In the embodiment, when the ambient temperature (20 ℃) and the grid voltage (220V) are fixed and a battery with the electric quantity of 0% is charged to 100%, the current battery electric quantity is collected at intervals, the battery self-electric quantity can be found to rise along a certain curve along the time change, the battery electric quantity is taken as an abscissa in a coordinate system, the charging time is taken as an ordinate, and the curve is drawn, so that a time-electric quantity curve under the standard environment can be obtained; the current battery temperature is acquired at intervals, the temperature of the battery rises along a certain curve along with the time change, the battery temperature is taken as an abscissa in a coordinate system, and the charging time is taken as an ordinate to draw the curve, so that a time-temperature curve under a standard environment can be obtained.
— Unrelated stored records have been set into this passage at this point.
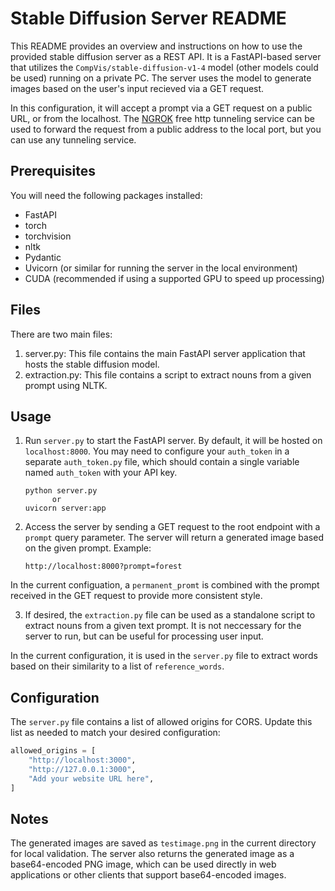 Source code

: # Stable Diffusion Server README

This README provides an overview and instructions on how to use the provided stable diffusion server as a REST API. It is a FastAPI-based server that utilizes the `CompVis/stable-diffusion-v1-4` model (other models could be used) running on a private PC. The server uses the model to generate images based on the user's input recieved via a GET request.

In this configuration, it will accept a prompt via a GET request on a public URL, or from the localhost. The [NGROK](https://ngrok.com/docs/secure-tunnels/tunnels/http-tunnels/) free http tunneling service can be used to forward the request from a public address to the local port, but you can use any tunneling service. 

## Prerequisites

You will need the following packages installed:

- FastAPI
- torch
- torchvision
- nltk
- Pydantic
- Uvicorn (or similar for running the server in the local environment)
- CUDA (recommended if using a supported GPU to speed up processing)

## Files

There are two main files:

1. server.py: This file contains the main FastAPI server application that hosts the stable diffusion model.
2. extraction.py: This file contains a script to extract nouns from a given prompt using NLTK.

## Usage

1. Run `server.py` to start the FastAPI server. By default, it will be hosted on `localhost:8000`. You may need to configure your `auth_token` in a separate `auth_token.py` file, which should contain a single variable named `auth_token` with your API key.
   
   ```
   python server.py
         or
   uvicorn server:app
   ```

2. Access the server by sending a GET request to the root endpoint with a `prompt` query parameter. The server will return a generated image based on the given prompt. Example:

   ```
   http://localhost:8000?prompt=forest
   ```
In the current configuation, a `permanent_promt` is combined with the prompt received in the GET request to provide more consistent style.

3. If desired, the `extraction.py` file can be used as a standalone script to extract nouns from a given text prompt. It is not neccessary for the server to run, but can be useful for processing user input.

In the current configuration, it is used in the `server.py` file to extract words based on their similarity to a list of `reference_words`.

## Configuration

The `server.py` file contains a list of allowed origins for CORS. Update this list as needed to match your desired configuration:

```python
allowed_origins = [
    "http://localhost:3000",  
    "http://127.0.0.1:3000",
    "Add your website URL here",
]
```

## Notes

The generated images are saved as `testimage.png` in the current directory for local validation. The server also returns the generated image as a base64-encoded PNG image, which can be used directly in web applications or other clients that support base64-encoded images.

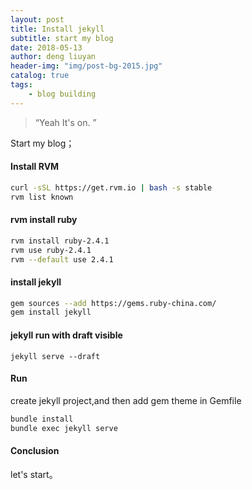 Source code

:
 ```yaml
---
layout: post
title: Install jekyll
subtitle: start my blog
date: 2018-05-13
author: deng liuyan
header-img: "img/post-bg-2015.jpg"
catalog: true
tags:
    - blog building
---
```


> “Yeah It's on. ”

Start my blog；
#### Install RVM
```bash
curl -sSL https://get.rvm.io | bash -s stable
rvm list known
```
#### rvm install ruby
```bash
rvm install ruby-2.4.1
rvm use ruby-2.4.1
rvm --default use 2.4.1
```
#### install jekyll
```bash
gem sources --add https://gems.ruby-china.com/
gem install jekyll
```
#### jekyll run with draft visible
`jekyll serve --draft`

#### Run
create jekyll project,and then add gem theme in Gemfile
```bash
bundle install
bundle exec jekyll serve
```
#### Conclusion

let's start。
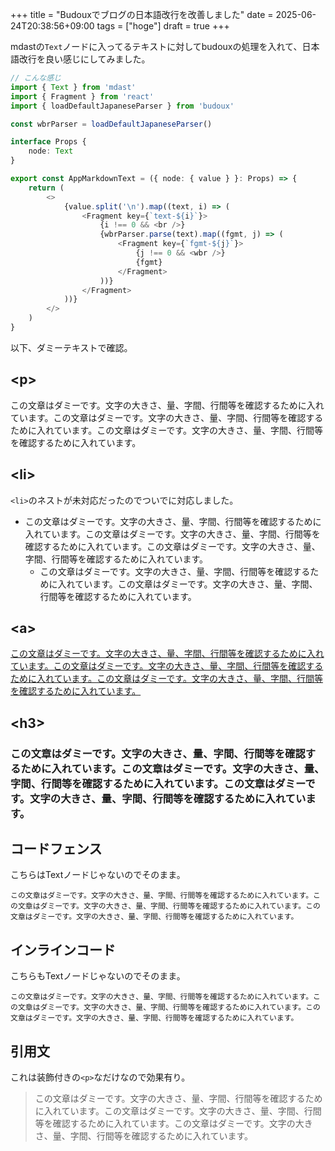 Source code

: +++
title = "Budouxでブログの日本語改行を改善しました"
date = 2025-06-24T20:38:56+09:00
tags = ["hoge"]
draft = true
+++

mdastの`Text`ノードに入ってるテキストに対してbudouxの処理を入れて、日本語改行を良い感じにしてみました。

```typescript
// こんな感じ
import { Text } from 'mdast'
import { Fragment } from 'react'
import { loadDefaultJapaneseParser } from 'budoux'

const wbrParser = loadDefaultJapaneseParser()

interface Props {
    node: Text
}

export const AppMarkdownText = ({ node: { value } }: Props) => {
    return (
        <>
            {value.split('\n').map((text, i) => (
                <Fragment key={`text-${i}`}>
                    {i !== 0 && <br />}
                    {wbrParser.parse(text).map((fgmt, j) => (
                        <Fragment key={`fgmt-${j}`}>
                            {j !== 0 && <wbr />}
                            {fgmt}
                        </Fragment>
                    ))}
                </Fragment>
            ))}
        </>
    )
}
```

以下、ダミーテキストで確認。

## &lt;p&gt;

この文章はダミーです。文字の大きさ、量、字間、行間等を確認するために入れています。この文章はダミーです。文字の大きさ、量、字間、行間等を確認するために入れています。この文章はダミーです。文字の大きさ、量、字間、行間等を確認するために入れています。

## &lt;li&gt;

`<li>`のネストが未対応だったのでついでに対応しました。

- この文章はダミーです。文字の大きさ、量、字間、行間等を確認するために入れています。この文章はダミーです。文字の大きさ、量、字間、行間等を確認するために入れています。この文章はダミーです。文字の大きさ、量、字間、行間等を確認するために入れています。
    - この文章はダミーです。文字の大きさ、量、字間、行間等を確認するために入れています。この文章はダミーです。文字の大きさ、量、字間、行間等を確認するために入れています。

## &lt;a&gt;

[この文章はダミーです。文字の大きさ、量、字間、行間等を確認するために入れています。この文章はダミーです。文字の大きさ、量、字間、行間等を確認するために入れています。この文章はダミーです。文字の大きさ、量、字間、行間等を確認するために入れています。](#)

## &lt;h3&gt;

### この文章はダミーです。文字の大きさ、量、字間、行間等を確認するために入れています。この文章はダミーです。文字の大きさ、量、字間、行間等を確認するために入れています。この文章はダミーです。文字の大きさ、量、字間、行間等を確認するために入れています。

## コードフェンス

こちらはTextノードじゃないのでそのまま。

```
この文章はダミーです。文字の大きさ、量、字間、行間等を確認するために入れています。この文章はダミーです。文字の大きさ、量、字間、行間等を確認するために入れています。この文章はダミーです。文字の大きさ、量、字間、行間等を確認するために入れています。
```

## インラインコード

こちらもTextノードじゃないのでそのまま。

`この文章はダミーです。文字の大きさ、量、字間、行間等を確認するために入れています。この文章はダミーです。文字の大きさ、量、字間、行間等を確認するために入れています。この文章はダミーです。文字の大きさ、量、字間、行間等を確認するために入れています。`

## 引用文

これは装飾付きの`<p>`なだけなので効果有り。

>  この文章はダミーです。文字の大きさ、量、字間、行間等を確認するために入れています。この文章はダミーです。文字の大きさ、量、字間、行間等を確認するために入れています。この文章はダミーです。文字の大きさ、量、字間、行間等を確認するために入れています。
Step 2: at a time t after the start of charging, acquiring the real-time electric quantity of the battery, setting the real-time electric quantity as a standard electric quantity, finding the time corresponding to the standard electric quantity in a time-electric quantity curve, setting the real-time electric quantity as a standard charging time, finding the battery temperature corresponding to the standard charging time in a time-temperature curve, setting the battery temperature as a standard battery temperature, and collecting the environment temperature and the power supply voltage at the standard time.
In this embodiment, the purposes of setting the standard electric quantity, the standard charging time and the standard battery temperature are as follows: the standard electric quantity can be regarded as a basic independent variable, the independent variable is substituted into a time-electric quantity curve under the standard environment, the time when the battery electric quantity is charged to the standard electric quantity under the standard environment can be obtained, the time is the standard charging time, the standard charging time is substituted into a time-temperature curve, the temperature which the battery should have when the charging time is reached under the standard environment can be obtained, the temperature is the standard battery temperature, the standard electric quantity, the standard charging time and the standard battery temperature are obtained, and the standard value can be referred to when the electric quantity correction and the temperature correction are carried out afterwards.
Step 3: and setting k time after the start of charging as early warning time, and collecting battery electric quantity, battery temperature, environment temperature and power supply voltage at the early warning time.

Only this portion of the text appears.